If a line in the listing below contains "many", return that line.

*** Data in this exercise Section Begins ***

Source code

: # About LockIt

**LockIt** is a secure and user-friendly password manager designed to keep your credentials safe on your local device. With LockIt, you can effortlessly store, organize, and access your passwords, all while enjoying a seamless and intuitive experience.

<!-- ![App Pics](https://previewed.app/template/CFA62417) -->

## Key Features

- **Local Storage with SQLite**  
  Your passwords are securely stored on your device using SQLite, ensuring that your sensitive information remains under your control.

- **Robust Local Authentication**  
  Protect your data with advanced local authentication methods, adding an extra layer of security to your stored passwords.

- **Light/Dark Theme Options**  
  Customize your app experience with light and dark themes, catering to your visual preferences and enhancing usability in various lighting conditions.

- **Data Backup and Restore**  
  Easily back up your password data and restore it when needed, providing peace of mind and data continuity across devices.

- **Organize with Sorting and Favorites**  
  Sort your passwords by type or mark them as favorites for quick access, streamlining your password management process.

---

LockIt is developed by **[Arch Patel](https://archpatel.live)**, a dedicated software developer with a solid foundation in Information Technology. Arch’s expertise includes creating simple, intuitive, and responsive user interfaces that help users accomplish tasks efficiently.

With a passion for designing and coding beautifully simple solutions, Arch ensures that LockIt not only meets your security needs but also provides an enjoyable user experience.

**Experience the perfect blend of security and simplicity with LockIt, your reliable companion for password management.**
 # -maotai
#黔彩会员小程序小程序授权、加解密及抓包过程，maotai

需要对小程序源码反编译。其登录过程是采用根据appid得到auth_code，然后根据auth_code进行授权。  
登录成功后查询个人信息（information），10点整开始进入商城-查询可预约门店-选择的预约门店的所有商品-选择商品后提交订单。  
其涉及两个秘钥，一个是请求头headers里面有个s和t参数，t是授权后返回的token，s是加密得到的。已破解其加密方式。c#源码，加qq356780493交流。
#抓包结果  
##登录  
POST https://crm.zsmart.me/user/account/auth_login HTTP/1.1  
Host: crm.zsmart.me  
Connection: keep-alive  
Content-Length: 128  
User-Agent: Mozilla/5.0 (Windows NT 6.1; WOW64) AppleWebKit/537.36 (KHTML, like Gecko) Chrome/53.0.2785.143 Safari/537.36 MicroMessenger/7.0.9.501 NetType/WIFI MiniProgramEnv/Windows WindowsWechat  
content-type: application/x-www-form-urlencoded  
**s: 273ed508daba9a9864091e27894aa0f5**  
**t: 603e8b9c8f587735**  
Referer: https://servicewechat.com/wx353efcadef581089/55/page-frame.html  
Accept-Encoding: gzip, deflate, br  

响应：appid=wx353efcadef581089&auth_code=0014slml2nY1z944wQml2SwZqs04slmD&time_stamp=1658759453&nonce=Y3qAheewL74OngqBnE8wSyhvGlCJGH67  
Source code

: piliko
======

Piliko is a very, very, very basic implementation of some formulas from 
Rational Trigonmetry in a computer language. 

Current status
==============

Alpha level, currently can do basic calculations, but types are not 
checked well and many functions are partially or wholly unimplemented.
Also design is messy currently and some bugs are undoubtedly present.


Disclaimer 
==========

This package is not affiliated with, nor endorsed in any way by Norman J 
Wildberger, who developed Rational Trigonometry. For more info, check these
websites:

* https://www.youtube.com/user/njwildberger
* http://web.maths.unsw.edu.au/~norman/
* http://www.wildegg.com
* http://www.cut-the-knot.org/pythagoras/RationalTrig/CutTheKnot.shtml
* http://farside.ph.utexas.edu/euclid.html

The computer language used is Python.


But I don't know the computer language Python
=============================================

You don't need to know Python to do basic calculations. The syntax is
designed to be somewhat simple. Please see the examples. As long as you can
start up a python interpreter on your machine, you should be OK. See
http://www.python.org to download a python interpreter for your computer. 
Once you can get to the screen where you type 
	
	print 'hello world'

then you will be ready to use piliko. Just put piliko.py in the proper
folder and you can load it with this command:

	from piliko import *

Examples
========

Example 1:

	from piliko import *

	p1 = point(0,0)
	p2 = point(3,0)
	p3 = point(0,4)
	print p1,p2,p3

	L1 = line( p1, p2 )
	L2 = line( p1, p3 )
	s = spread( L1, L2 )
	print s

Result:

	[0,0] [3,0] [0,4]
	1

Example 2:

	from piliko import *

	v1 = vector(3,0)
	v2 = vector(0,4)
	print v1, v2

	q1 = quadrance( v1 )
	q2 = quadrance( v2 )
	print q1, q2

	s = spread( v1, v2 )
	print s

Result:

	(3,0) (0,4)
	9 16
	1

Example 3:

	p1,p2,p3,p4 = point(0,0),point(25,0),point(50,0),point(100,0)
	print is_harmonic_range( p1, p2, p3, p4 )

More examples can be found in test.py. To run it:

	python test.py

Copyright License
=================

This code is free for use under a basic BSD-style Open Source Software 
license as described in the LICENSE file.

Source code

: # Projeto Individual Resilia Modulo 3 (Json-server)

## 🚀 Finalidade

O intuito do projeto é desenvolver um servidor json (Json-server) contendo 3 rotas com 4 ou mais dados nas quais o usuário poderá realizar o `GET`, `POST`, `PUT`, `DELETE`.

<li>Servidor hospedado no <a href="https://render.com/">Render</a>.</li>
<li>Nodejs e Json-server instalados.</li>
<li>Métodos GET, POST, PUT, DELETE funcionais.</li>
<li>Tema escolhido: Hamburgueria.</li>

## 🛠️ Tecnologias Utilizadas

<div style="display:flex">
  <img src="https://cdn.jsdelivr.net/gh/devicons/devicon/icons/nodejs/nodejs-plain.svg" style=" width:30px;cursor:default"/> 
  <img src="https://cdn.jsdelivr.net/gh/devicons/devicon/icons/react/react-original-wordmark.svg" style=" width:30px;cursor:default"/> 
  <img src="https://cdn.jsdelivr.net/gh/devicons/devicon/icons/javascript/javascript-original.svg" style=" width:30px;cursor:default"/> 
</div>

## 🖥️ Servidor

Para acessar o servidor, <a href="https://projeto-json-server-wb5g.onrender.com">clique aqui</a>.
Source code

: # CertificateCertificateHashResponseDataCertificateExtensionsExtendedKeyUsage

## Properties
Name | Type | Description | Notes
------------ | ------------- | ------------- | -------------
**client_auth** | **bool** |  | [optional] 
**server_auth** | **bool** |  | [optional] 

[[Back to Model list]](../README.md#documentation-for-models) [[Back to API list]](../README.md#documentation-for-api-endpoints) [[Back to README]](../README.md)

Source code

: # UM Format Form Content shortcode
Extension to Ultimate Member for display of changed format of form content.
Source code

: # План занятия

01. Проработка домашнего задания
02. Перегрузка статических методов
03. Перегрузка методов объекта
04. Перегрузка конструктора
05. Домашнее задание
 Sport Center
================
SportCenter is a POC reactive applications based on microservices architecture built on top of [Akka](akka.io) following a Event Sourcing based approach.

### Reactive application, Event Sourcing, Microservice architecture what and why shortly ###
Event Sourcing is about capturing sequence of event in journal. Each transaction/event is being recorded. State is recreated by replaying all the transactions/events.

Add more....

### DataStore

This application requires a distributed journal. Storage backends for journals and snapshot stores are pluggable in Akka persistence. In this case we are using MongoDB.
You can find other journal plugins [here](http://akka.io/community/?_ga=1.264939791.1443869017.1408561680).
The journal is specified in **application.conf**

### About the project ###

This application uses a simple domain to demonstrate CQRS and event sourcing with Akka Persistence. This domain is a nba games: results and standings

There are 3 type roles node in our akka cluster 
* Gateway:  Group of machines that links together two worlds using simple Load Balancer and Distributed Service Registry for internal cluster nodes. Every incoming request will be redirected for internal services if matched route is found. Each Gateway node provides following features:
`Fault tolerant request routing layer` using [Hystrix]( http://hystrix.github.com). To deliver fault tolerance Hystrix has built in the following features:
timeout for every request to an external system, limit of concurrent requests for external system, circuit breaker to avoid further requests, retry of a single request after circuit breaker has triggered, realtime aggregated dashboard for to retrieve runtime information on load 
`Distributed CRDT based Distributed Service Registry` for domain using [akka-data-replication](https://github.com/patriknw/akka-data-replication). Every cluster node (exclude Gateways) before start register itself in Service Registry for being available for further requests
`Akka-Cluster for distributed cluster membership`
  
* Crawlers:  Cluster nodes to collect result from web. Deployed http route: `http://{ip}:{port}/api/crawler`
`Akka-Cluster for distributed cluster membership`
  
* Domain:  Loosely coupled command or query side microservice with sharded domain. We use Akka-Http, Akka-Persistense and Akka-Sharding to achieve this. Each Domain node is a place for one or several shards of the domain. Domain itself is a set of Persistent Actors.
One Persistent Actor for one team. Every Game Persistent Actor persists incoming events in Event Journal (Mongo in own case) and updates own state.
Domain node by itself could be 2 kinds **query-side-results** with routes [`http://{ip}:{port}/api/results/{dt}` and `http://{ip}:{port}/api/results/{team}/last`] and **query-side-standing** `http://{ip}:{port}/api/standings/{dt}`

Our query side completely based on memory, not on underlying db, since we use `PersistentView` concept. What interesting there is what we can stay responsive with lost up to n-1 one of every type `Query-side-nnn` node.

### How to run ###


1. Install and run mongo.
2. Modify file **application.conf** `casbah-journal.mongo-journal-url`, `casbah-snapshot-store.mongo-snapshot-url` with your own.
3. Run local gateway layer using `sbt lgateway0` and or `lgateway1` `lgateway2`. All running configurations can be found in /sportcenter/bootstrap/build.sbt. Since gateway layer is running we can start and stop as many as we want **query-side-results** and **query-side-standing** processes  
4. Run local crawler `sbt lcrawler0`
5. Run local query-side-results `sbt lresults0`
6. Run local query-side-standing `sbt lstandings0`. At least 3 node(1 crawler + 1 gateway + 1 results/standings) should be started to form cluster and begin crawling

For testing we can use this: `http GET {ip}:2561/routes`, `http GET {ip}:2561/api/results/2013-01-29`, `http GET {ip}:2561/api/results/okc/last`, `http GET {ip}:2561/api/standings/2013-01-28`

*** Data in this exercise Section Ends ***

■ Answer to this problem:
checked well and many functions are partially or wholly unimplemented.
3. Run local gateway layer using `sbt lgateway0` and or `lgateway1` `lgateway2`. All running configurations can be found in /sportcenter/bootstrap/build.sbt. Since gateway layer is running we can start and stop as many as we want **query-side-results** and **query-side-standing** processes  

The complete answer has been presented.